#### Your instructions:
Repeat everything in the listing exactly, except for the images.
(Records for processing Opens)
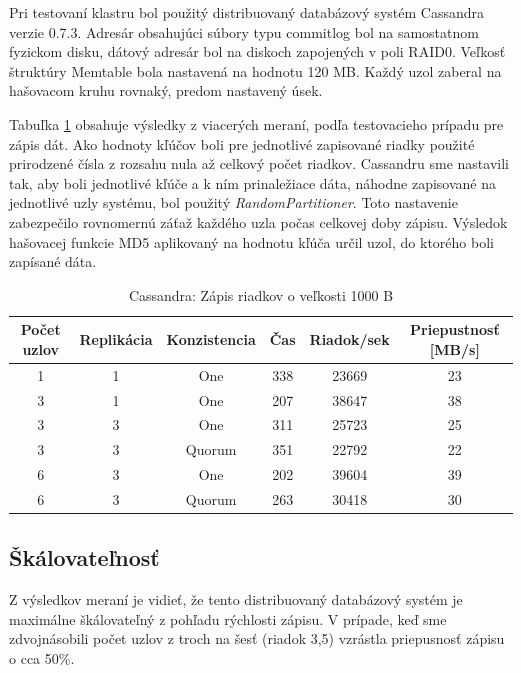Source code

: \documentclass[11pt,twoside,a4paper]{book}
\begin{document}
Pri testovaní klastru bol použitý distribuovaný databázový systém Cassandra verzie 0.7.3. Adresár obsahujúci súbory typu commitlog bol na samostatnom fyzickom disku, dátový adresár bol na diskoch zapojených v poli RAID0. Veľkosť štruktúry Memtable bola nastavená na hodnotu 120 MB. Každý uzol zaberal na hašovacom kruhu rovnaký, predom nastavený úsek.

Tabuľka \ref{tab:CPerf2} obsahuje výsledky z viacerých meraní, podľa testovacieho prípadu pre zápis dát. Ako hodnoty kľúčov boli pre jednotlivé zapisované riadky použité prirodzené čísla z rozsahu nula až celkový počet riadkov. Cassandru sme nastavili tak, aby boli jednotlivé kľúče a k ním prinaležiace dáta, náhodne zapisované na jednotlivé uzly systému, bol použitý \emph{RandomPartitioner}. Toto nastavenie zabezpečilo rovnomernú záťaž každého uzla počas celkovej doby zápisu. Výsledok hašovacej funkcie MD5 aplikovaný na hodnotu kľúča určil uzol, do ktorého boli zapísané dáta.

\begin{table}[hp]
\begin{center}
\begin{tabular}{|c|c|c|c|c|c|}
\hline Počet uzlov & Replikácia & Konzistencia & Čas & Riadok/sek & Priepustnosť [MB/s]\\ 
\hline
\hline 1 & 1 & One & 338 & 23669 & 23\\ 
\hline 3 & 1 & One & 207 & 38647 & 38\\ 
\hline 3 & 3 & One & 311 & 25723 & 25\\ 
\hline 3 & 3 & Quorum & 351 & 22792 & 22\\ 
\hline 6 & 3 & One & 202 & 39604 & 39\\ 
\hline 6 & 3 & Quorum & 263 & 30418 & 30\\ 
\hline
\end{tabular} 
\end{center}
\caption{Cassandra: Zápis riadkov o veľkosti 1000 B}
\label{tab:CPerf2}
\end{table}

\subsection*{Škálovateľnosť}

Z výsledkov meraní je vidieť, že tento distribuovaný databázový systém je maximálne škálovateľný z pohľadu rýchlosti zápisu. V prípade, keď sme zdvojnásobili počet uzlov z troch na šesť (riadok 3,5) vzrástla priepusnosť zápisu o cca 50\%.
\end{document}
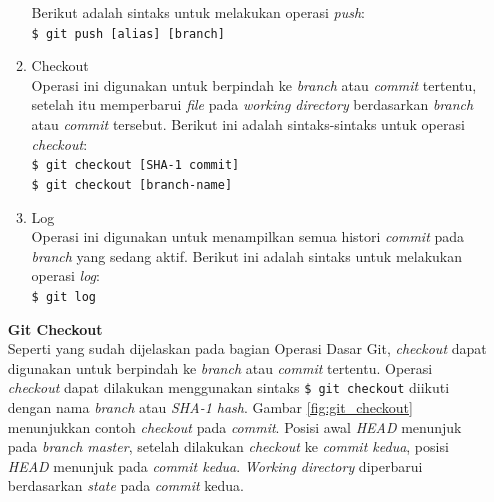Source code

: \documentclass[a4paper,twoside]{article}
\begin{document}
\begin{enumerate}
\begin{enumerate}
Berikut adalah sintaks untuk melakukan operasi \textit{push}:\\
\texttt{\$ git push [alias] [branch]}
\item Checkout\\
Operasi ini digunakan untuk berpindah ke \textit{branch} atau \textit{commit} tertentu, setelah itu memperbarui \textit{file} pada \textit{working directory} berdasarkan \textit{branch} atau \textit{commit} tersebut. Berikut ini adalah sintaks-sintaks untuk operasi \textit{checkout}:\\
\texttt{\$ git checkout [SHA-1 commit]}\\
\texttt{\$ git checkout [branch-name]}
\item Log\\
Operasi ini digunakan untuk menampilkan semua histori \textit{commit} pada \textit{branch} yang sedang aktif. Berikut ini adalah sintaks untuk melakukan operasi \textit{log}:\\
\texttt{\$ git log}
\end{enumerate}

\textbf{Git Checkout}\\
Seperti yang sudah dijelaskan pada bagian Operasi Dasar Git, \textit{checkout} dapat digunakan untuk berpindah ke \textit{branch} atau \textit{commit} tertentu. Operasi \textit{checkout} dapat dilakukan menggunakan sintaks \texttt{\$ git checkout} diikuti dengan nama \textit{branch} atau \textit{SHA-1 hash}. Gambar \ref{fig:git_checkout} menunjukkan contoh \textit{checkout} pada \textit{commit}. Posisi awal \textit{HEAD} menunjuk pada \textit{branch master}, setelah dilakukan \textit{checkout} ke \textit{commit kedua}, posisi \textit{HEAD} menunjuk pada \textit{commit kedua}. \textit{Working directory} diperbarui berdasarkan \textit{state} pada \textit{commit} kedua. 


\end{enumerate}
\end{document}
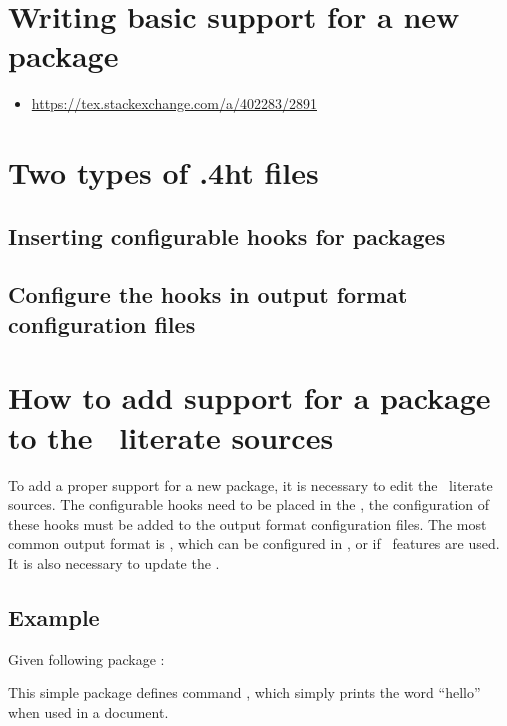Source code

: 
\section{Writing basic support for a new package}
\begin{itemize}
  \item \url{https://tex.stackexchange.com/a/402283/2891}
\end{itemize}

\section{Two types of .4ht files}

\subsection{Inserting configurable hooks for packages}

\subsection{Configure the hooks in output format configuration files}

\section{How to add support for a package to the \texfourht\ literate sources}

To add a proper support for a new package, it is necessary to edit the 
\texfourht\ literate sources. The configurable hooks need to be placed in the ,
the configuration of these hooks must be added to the output format configuration files.
The most common output format is \HTML, which can be configured in , or 
 if \HTMLV\ features are used. It is also necessary to update the
.

\subsection{Example}

Given following package :


This simple package defines command \texcommand{\hello}, which simply prints the word \enquote{hello} when used in a document.

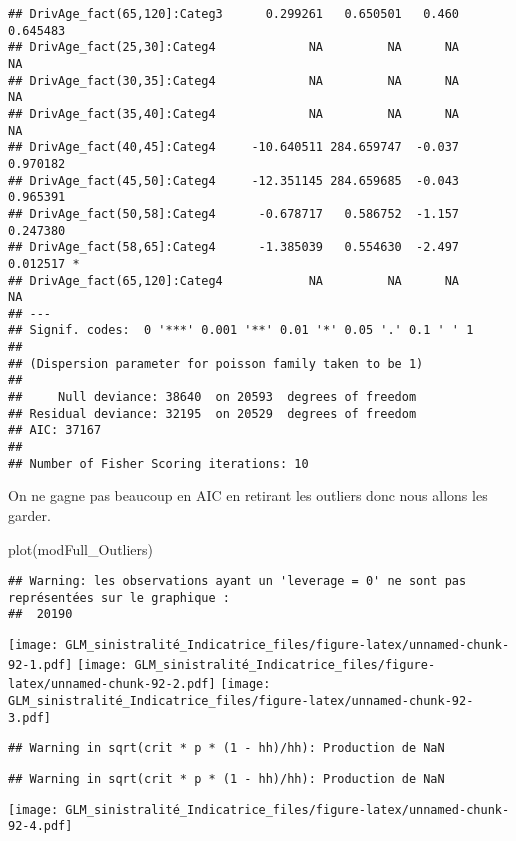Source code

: \documentclass[
]{article}
\newenvironment{Shaded}{\begin{snugshade}}{\end{snugshade}}
\newcommand{\FunctionTok}[1]{\textcolor[rgb]{0.00,0.00,0.00}{#1}}
\newcommand{\NormalTok}[1]{#1}
\begin{document}
\begin{verbatim}
## DrivAge_fact(65,120]:Categ3      0.299261   0.650501   0.460 0.645483    
## DrivAge_fact(25,30]:Categ4             NA         NA      NA       NA    
## DrivAge_fact(30,35]:Categ4             NA         NA      NA       NA    
## DrivAge_fact(35,40]:Categ4             NA         NA      NA       NA    
## DrivAge_fact(40,45]:Categ4     -10.640511 284.659747  -0.037 0.970182    
## DrivAge_fact(45,50]:Categ4     -12.351145 284.659685  -0.043 0.965391    
## DrivAge_fact(50,58]:Categ4      -0.678717   0.586752  -1.157 0.247380    
## DrivAge_fact(58,65]:Categ4      -1.385039   0.554630  -2.497 0.012517 *  
## DrivAge_fact(65,120]:Categ4            NA         NA      NA       NA    
## ---
## Signif. codes:  0 '***' 0.001 '**' 0.01 '*' 0.05 '.' 0.1 ' ' 1
## 
## (Dispersion parameter for poisson family taken to be 1)
## 
##     Null deviance: 38640  on 20593  degrees of freedom
## Residual deviance: 32195  on 20529  degrees of freedom
## AIC: 37167
## 
## Number of Fisher Scoring iterations: 10
\end{verbatim}

On ne gagne pas beaucoup en AIC en retirant les outliers donc nous
allons les garder.

\begin{Shaded}
\begin{Highlighting}[]
\FunctionTok{plot}\NormalTok{(modFull\_Outliers)}
\end{Highlighting}
\end{Shaded}

\begin{verbatim}
## Warning: les observations ayant un 'leverage = 0' ne sont pas représentées sur le graphique : 
##  20190
\end{verbatim}

\texttt{[image: GLM\_sinistralité\_Indicatrice\_files/figure-latex/unnamed-chunk-92-1.pdf]}
\texttt{[image: GLM\_sinistralité\_Indicatrice\_files/figure-latex/unnamed-chunk-92-2.pdf]}
\texttt{[image: GLM\_sinistralité\_Indicatrice\_files/figure-latex/unnamed-chunk-92-3.pdf]}

\begin{verbatim}
## Warning in sqrt(crit * p * (1 - hh)/hh): Production de NaN
\end{verbatim}

\begin{verbatim}
## Warning in sqrt(crit * p * (1 - hh)/hh): Production de NaN
\end{verbatim}

\texttt{[image: GLM\_sinistralité\_Indicatrice\_files/figure-latex/unnamed-chunk-92-4.pdf]}
\end{document}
(Records for processing Closes)
#### Finished task:
Source code

: \documentclass[11pt,twoside,a4paper]{book}
\begin{document}
Pri testovaní klastru bol použitý distribuovaný databázový systém Cassandra verzie 0.7.3. Adresár obsahujúci súbory typu commitlog bol na samostatnom fyzickom disku, dátový adresár bol na diskoch zapojených v poli RAID0. Veľkosť štruktúry Memtable bola nastavená na hodnotu 120 MB. Každý uzol zaberal na hašovacom kruhu rovnaký, predom nastavený úsek.

Tabuľka \ref{tab:CPerf2} obsahuje výsledky z viacerých meraní, podľa testovacieho prípadu pre zápis dát. Ako hodnoty kľúčov boli pre jednotlivé zapisované riadky použité prirodzené čísla z rozsahu nula až celkový počet riadkov. Cassandru sme nastavili tak, aby boli jednotlivé kľúče a k ním prinaležiace dáta, náhodne zapisované na jednotlivé uzly systému, bol použitý \emph{RandomPartitioner}. Toto nastavenie zabezpečilo rovnomernú záťaž každého uzla počas celkovej doby zápisu. Výsledok hašovacej funkcie MD5 aplikovaný na hodnotu kľúča určil uzol, do ktorého boli zapísané dáta.

\begin{table}[hp]
\begin{center}
\begin{tabular}{|c|c|c|c|c|c|}
\hline Počet uzlov & Replikácia & Konzistencia & Čas & Riadok/sek & Priepustnosť [MB/s]\\ 
\hline
\hline 1 & 1 & One & 338 & 23669 & 23\\ 
\hline 3 & 1 & One & 207 & 38647 & 38\\ 
\hline 3 & 3 & One & 311 & 25723 & 25\\ 
\hline 3 & 3 & Quorum & 351 & 22792 & 22\\ 
\hline 6 & 3 & One & 202 & 39604 & 39\\ 
\hline 6 & 3 & Quorum & 263 & 30418 & 30\\ 
\hline
\end{tabular} 
\end{center}
\caption{Cassandra: Zápis riadkov o veľkosti 1000 B}
\label{tab:CPerf2}
\end{table}

\subsection*{Škálovateľnosť}

Z výsledkov meraní je vidieť, že tento distribuovaný databázový systém je maximálne škálovateľný z pohľadu rýchlosti zápisu. V prípade, keď sme zdvojnásobili počet uzlov z troch na šesť (riadok 3,5) vzrástla priepusnosť zápisu o cca 50\%.
\end{document}
Source code

: \documentclass[a4paper,twoside]{article}
\begin{document}
\begin{enumerate}
\begin{enumerate}
Berikut adalah sintaks untuk melakukan operasi \textit{push}:\\
\texttt{\$ git push [alias] [branch]}
\item Checkout\\
Operasi ini digunakan untuk berpindah ke \textit{branch} atau \textit{commit} tertentu, setelah itu memperbarui \textit{file} pada \textit{working directory} berdasarkan \textit{branch} atau \textit{commit} tersebut. Berikut ini adalah sintaks-sintaks untuk operasi \textit{checkout}:\\
\texttt{\$ git checkout [SHA-1 commit]}\\
\texttt{\$ git checkout [branch-name]}
\item Log\\
Operasi ini digunakan untuk menampilkan semua histori \textit{commit} pada \textit{branch} yang sedang aktif. Berikut ini adalah sintaks untuk melakukan operasi \textit{log}:\\
\texttt{\$ git log}
\end{enumerate}

\textbf{Git Checkout}\\
Seperti yang sudah dijelaskan pada bagian Operasi Dasar Git, \textit{checkout} dapat digunakan untuk berpindah ke \textit{branch} atau \textit{commit} tertentu. Operasi \textit{checkout} dapat dilakukan menggunakan sintaks \texttt{\$ git checkout} diikuti dengan nama \textit{branch} atau \textit{SHA-1 hash}. Gambar \ref{fig:git_checkout} menunjukkan contoh \textit{checkout} pada \textit{commit}. Posisi awal \textit{HEAD} menunjuk pada \textit{branch master}, setelah dilakukan \textit{checkout} ke \textit{commit kedua}, posisi \textit{HEAD} menunjuk pada \textit{commit kedua}. \textit{Working directory} diperbarui berdasarkan \textit{state} pada \textit{commit} kedua. 


\end{enumerate}
\end{document}
Source code

: 
\section{Writing basic support for a new package}
\begin{itemize}
  \item \url{https://tex.stackexchange.com/a/402283/2891}
\end{itemize}

\section{Two types of .4ht files}

\subsection{Inserting configurable hooks for packages}

\subsection{Configure the hooks in output format configuration files}

\section{How to add support for a package to the \texfourht\ literate sources}

To add a proper support for a new package, it is necessary to edit the 
\texfourht\ literate sources. The configurable hooks need to be placed in the ,
the configuration of these hooks must be added to the output format configuration files.
The most common output format is \HTML, which can be configured in , or 
 if \HTMLV\ features are used. It is also necessary to update the
.

\subsection{Example}

Given following package :


This simple package defines command \texcommand{\hello}, which simply prints the word \enquote{hello} when used in a document.

Source code

: \documentclass[
]{article}
\newenvironment{Shaded}{\begin{snugshade}}{\end{snugshade}}
\newcommand{\FunctionTok}[1]{\textcolor[rgb]{0.00,0.00,0.00}{#1}}
\newcommand{\NormalTok}[1]{#1}
\begin{document}
\begin{verbatim}
## DrivAge_fact(65,120]:Categ3      0.299261   0.650501   0.460 0.645483    
## DrivAge_fact(25,30]:Categ4             NA         NA      NA       NA    
## DrivAge_fact(30,35]:Categ4             NA         NA      NA       NA    
## DrivAge_fact(35,40]:Categ4             NA         NA      NA       NA    
## DrivAge_fact(40,45]:Categ4     -10.640511 284.659747  -0.037 0.970182    
## DrivAge_fact(45,50]:Categ4     -12.351145 284.659685  -0.043 0.965391    
## DrivAge_fact(50,58]:Categ4      -0.678717   0.586752  -1.157 0.247380    
## DrivAge_fact(58,65]:Categ4      -1.385039   0.554630  -2.497 0.012517 *  
## DrivAge_fact(65,120]:Categ4            NA         NA      NA       NA    
## ---
## Signif. codes:  0 '***' 0.001 '**' 0.01 '*' 0.05 '.' 0.1 ' ' 1
## 
## (Dispersion parameter for poisson family taken to be 1)
## 
##     Null deviance: 38640  on 20593  degrees of freedom
## Residual deviance: 32195  on 20529  degrees of freedom
## AIC: 37167
## 
## Number of Fisher Scoring iterations: 10
\end{verbatim}

On ne gagne pas beaucoup en AIC en retirant les outliers donc nous
allons les garder.

\begin{Shaded}
\begin{Highlighting}[]
\FunctionTok{plot}\NormalTok{(modFull\_Outliers)}
\end{Highlighting}
\end{Shaded}

\begin{verbatim}
## Warning: les observations ayant un 'leverage = 0' ne sont pas représentées sur le graphique : 
##  20190
\end{verbatim}

\texttt{[image: GLM\_sinistralité\_Indicatrice\_files/figure-latex/unnamed-chunk-92-1.pdf]}
\texttt{[image: GLM\_sinistralité\_Indicatrice\_files/figure-latex/unnamed-chunk-92-2.pdf]}
\texttt{[image: GLM\_sinistralité\_Indicatrice\_files/figure-latex/unnamed-chunk-92-3.pdf]}

\begin{verbatim}
## Warning in sqrt(crit * p * (1 - hh)/hh): Production de NaN
\end{verbatim}

\begin{verbatim}
## Warning in sqrt(crit * p * (1 - hh)/hh): Production de NaN
\end{verbatim}

\texttt{[image: GLM\_sinistralité\_Indicatrice\_files/figure-latex/unnamed-chunk-92-4.pdf]}
\end{document}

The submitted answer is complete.